Jalan yang ditempuh Sinyo itu sudah saya ketahui sejak dulu, tapi saya tidak pernah mempermasalahkannya. Saya baru menanggapinya setelah Sinyo mempublikasikannya di blog Sinyo.  Sebab, saya khawatir implikasinya pada saudara-saudara kita lainnya, yang membacanya atau yang mendengarnya dari si pembaca. Sungguh saya tidak rela umat Islam hancur hanya karena mereka dengan mudahnya ingkar janji dengan dalih “tidak resmi”. Inilah isi hati saya, semoga Sinyo memakluminya.

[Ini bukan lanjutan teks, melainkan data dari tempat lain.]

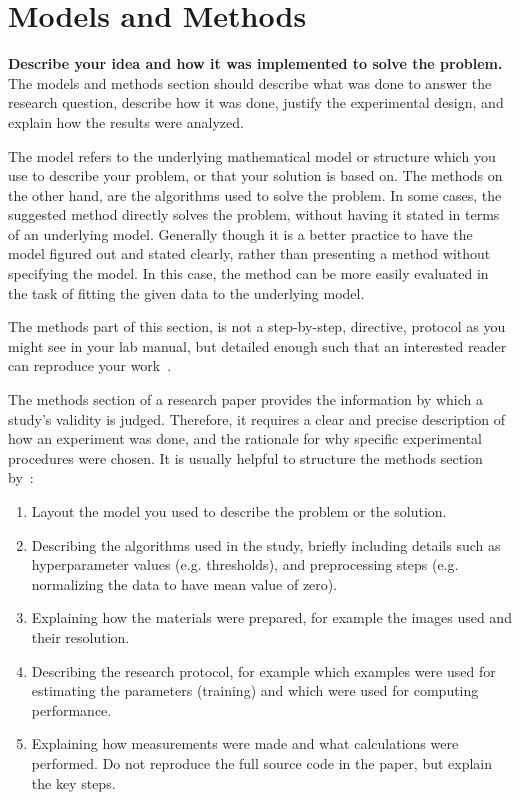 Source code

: \documentclass[10pt,conference,compsocconf]{IEEEtran}
\begin{document}
  

\section{Models and Methods}\label{sec:models-methods}
\textbf{ Describe your idea and how it was implemented to solve
  the problem.}
The models and methods
section should describe what was
done to answer the research question, describe how it was done,
justify the experimental design, and
explain how the results were analyzed.

The model refers to the underlying mathematical model or structure which 
you use to describe your problem, or that your solution is based on. 
The methods on the other hand, are the algorithms used to solve the problem. 
In some cases, the suggested method directly solves the problem, without having it 
stated in terms of an underlying model. Generally though it is a better practice to have 
the model figured out and stated clearly, rather than presenting a method without specifying 
the model. In this case, the method can be more easily evaluated in the task of fitting 
the given data to the underlying model.

The methods part of this section, is not a step-by-step, directive,
protocol as you might see in your lab manual, but detailed enough such
that an interested reader can reproduce your
work~\cite{anderson04,wavelab}.

The methods section of a research paper provides the information by
which a study's validity is judged.
Therefore, it requires a clear and precise description of how an
experiment was done, and the rationale
for why specific experimental procedures were chosen.
It is usually helpful to
structure the methods section by~\cite{kallet04methods}:
\begin{enumerate}
\item Layout the model you used to describe the problem or the solution.
\item Describing the algorithms used in the study, briefly including
  details such as hyperparameter values (e.g. thresholds), and
  preprocessing steps (e.g. normalizing the data to have mean value of
  zero).
\item Explaining how the materials were prepared, for example the
  images used and their resolution.
\item Describing the research protocol, for example which examples
  were used for estimating the parameters (training) and which were
  used for computing performance.
\item Explaining how measurements were made and what
  calculations were performed. Do not reproduce the full source code in
  the paper, but explain the key steps.
\end{enumerate}
 
\end{document}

1 thoughts on “Diskusi: Janji Menikah Tapi Belum Khitbah

  1. PACARAN??? HARI GINI……

    SEKARANG GW MULAI BACA ALQURAN,,
    KEMAREN PAS GW BACA AD SALAH SATU AYAT YG ARTINYA KURANG LEBIH :
    ” JANGAN LAH KALIAN MENDEKATI ZINA…dst”

    emang sih gak di jelasin jangan deketin “pacaran”, tapi setahu gw yg namanya pacaran itu minimal sentuhan tangan, bahkan ciuman, atau paling enggak rabaan. berarti itu mendekati zina juga khan……
    gw baru tahu ternyata pacaran itu gak boleh!!!
    gw gak bakalan terjebak lagi cinta semu, cinta yg menjerumuskan ke jurang kenistaan.
    TOLOL BUAT KALIAN YG UDAH TAHU AYAT INI TP GAK NGAMALIN, BRARTI PEMAHAMAN KALIAN KALAH SAMA ORANG YG BARU BACA “QU’RAN KEMARN SORE”………..

    Tanggapan Admin:
    1) Komentar Edi sangat menyimpang jauh dari topik pembicaraan.
    2) Mengenai apa yang dilakukan dalam pacaran, benarkah pasti mendekati zina, lihat http://wppi.wordpress.com/2008/01/17/ciuman-dengan-pacar/
    3) Mengenai dalil pacaran, lihat https://pacaranislami.wordpress.com/2007/09/06/halal-haram-pacaran-dalil-mana-yang-lebih-kuat/ dan https://pacaranislami.wordpress.com/2007/11/04/bantahan-terhadap-penentang-dalil-dalil-pacaran-islami/
    4) Apakah Alqur’an mengajarkan Anda untuk mengata-ngatai “TOLOL” kepada orang yang berbeda pandangan dengan Anda?

Komentar ditutup.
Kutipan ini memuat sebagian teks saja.